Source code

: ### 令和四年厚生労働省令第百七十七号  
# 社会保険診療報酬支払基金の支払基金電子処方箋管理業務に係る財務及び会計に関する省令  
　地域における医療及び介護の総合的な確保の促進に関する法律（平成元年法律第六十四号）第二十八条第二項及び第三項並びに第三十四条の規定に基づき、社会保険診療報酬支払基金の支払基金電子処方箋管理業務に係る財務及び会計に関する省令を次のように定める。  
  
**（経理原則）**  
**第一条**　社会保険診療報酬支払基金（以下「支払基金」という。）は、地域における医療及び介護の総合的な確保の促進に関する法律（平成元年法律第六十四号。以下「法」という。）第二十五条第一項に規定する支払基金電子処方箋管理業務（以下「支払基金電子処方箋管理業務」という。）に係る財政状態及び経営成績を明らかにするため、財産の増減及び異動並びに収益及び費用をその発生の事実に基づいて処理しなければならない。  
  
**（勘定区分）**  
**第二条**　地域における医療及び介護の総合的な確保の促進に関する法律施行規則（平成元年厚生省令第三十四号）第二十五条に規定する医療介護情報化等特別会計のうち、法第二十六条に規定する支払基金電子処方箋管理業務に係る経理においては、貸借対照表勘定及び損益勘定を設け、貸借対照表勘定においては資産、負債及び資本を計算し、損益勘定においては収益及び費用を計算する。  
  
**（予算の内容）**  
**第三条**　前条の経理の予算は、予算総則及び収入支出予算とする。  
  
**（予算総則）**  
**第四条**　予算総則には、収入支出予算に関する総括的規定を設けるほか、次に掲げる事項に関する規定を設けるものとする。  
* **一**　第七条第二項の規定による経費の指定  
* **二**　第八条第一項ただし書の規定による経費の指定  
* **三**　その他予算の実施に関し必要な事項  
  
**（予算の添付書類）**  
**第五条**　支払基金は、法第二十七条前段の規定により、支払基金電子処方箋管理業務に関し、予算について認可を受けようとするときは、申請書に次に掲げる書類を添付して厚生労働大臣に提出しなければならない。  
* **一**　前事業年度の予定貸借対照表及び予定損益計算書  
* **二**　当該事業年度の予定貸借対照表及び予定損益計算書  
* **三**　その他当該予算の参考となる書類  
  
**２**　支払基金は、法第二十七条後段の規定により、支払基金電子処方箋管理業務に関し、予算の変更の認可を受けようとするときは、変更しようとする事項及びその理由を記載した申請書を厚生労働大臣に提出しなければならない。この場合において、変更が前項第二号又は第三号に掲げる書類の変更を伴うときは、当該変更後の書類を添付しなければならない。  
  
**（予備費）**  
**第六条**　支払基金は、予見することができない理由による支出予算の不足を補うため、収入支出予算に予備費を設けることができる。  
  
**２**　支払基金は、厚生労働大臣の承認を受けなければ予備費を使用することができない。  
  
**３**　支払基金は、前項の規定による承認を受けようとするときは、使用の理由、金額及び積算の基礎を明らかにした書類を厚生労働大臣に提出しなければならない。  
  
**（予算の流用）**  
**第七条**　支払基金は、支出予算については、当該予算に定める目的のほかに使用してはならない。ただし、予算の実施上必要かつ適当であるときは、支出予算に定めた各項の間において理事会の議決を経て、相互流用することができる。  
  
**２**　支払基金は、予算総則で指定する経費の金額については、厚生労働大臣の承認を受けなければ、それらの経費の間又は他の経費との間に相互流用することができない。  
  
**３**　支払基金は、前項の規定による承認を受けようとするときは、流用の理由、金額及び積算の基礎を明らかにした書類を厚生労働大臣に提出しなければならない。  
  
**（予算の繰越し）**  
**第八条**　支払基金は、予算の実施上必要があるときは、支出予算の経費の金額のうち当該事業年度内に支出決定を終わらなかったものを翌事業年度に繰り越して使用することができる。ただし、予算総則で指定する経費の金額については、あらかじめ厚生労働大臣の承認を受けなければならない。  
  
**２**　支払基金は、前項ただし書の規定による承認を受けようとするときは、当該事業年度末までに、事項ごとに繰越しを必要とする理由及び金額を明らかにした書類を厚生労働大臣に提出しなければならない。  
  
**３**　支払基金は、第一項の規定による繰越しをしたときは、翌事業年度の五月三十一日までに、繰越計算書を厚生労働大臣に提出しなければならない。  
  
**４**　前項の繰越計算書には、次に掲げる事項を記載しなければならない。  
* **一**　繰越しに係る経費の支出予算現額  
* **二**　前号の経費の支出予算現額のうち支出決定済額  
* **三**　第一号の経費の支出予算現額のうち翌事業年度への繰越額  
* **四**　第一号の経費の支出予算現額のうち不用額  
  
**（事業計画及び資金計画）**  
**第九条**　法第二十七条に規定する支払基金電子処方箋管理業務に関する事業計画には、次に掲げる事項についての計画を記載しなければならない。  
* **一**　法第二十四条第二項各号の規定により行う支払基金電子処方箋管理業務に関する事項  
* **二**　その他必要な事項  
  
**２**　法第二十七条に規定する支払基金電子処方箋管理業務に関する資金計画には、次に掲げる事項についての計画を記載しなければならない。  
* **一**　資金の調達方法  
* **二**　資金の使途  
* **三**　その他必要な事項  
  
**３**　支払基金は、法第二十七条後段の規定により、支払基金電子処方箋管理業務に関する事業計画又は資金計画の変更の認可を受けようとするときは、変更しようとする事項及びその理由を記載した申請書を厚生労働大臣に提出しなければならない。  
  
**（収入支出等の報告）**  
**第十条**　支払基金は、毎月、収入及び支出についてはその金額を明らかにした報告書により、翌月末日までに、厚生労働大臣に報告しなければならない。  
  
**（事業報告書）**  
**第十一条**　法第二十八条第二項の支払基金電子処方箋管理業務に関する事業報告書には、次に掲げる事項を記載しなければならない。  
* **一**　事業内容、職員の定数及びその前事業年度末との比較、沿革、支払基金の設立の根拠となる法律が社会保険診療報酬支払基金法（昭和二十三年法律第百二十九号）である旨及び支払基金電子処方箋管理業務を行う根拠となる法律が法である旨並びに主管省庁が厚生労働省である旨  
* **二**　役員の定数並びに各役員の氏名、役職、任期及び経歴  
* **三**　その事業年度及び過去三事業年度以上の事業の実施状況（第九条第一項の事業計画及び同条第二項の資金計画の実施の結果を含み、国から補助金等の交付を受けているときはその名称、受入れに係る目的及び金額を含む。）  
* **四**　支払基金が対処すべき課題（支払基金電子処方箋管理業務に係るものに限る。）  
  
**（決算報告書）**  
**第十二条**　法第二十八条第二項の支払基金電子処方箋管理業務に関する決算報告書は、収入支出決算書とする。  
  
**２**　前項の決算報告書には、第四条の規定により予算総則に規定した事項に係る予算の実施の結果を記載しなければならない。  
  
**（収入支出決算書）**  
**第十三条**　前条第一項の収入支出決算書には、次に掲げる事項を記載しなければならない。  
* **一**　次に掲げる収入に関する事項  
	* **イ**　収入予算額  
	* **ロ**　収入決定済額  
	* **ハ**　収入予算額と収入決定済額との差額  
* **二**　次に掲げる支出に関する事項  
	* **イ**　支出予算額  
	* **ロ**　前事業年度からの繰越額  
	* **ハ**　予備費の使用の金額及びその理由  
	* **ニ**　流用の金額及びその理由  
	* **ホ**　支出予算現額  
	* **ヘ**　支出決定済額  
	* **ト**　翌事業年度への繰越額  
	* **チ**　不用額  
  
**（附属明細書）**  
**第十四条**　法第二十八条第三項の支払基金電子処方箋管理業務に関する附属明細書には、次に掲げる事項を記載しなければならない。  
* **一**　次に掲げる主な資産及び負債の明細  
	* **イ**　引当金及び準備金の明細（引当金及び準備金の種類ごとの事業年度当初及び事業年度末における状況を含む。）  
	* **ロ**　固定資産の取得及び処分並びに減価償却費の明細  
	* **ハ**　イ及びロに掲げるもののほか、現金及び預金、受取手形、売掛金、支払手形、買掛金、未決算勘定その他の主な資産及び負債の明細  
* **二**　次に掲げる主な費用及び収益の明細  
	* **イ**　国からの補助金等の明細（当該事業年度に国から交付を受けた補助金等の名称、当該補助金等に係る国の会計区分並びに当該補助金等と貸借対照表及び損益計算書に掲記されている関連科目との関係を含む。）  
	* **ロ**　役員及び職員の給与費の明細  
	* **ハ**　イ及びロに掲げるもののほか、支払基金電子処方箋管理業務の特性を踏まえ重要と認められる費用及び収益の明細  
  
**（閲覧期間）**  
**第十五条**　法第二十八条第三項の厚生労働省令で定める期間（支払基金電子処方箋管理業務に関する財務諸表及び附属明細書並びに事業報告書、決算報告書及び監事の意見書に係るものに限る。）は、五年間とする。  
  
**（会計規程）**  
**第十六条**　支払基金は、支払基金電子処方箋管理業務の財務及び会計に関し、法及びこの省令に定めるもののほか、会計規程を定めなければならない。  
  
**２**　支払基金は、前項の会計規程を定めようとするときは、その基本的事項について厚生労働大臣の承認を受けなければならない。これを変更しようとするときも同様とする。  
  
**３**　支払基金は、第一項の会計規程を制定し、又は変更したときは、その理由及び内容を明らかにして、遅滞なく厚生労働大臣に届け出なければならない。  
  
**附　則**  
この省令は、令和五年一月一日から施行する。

PROBLEM REQUIREMENTS:
For the records given here, say how many lines hold the string "前項の規定による承認を受けようとするときは", with no further words.

RESPONSE:
2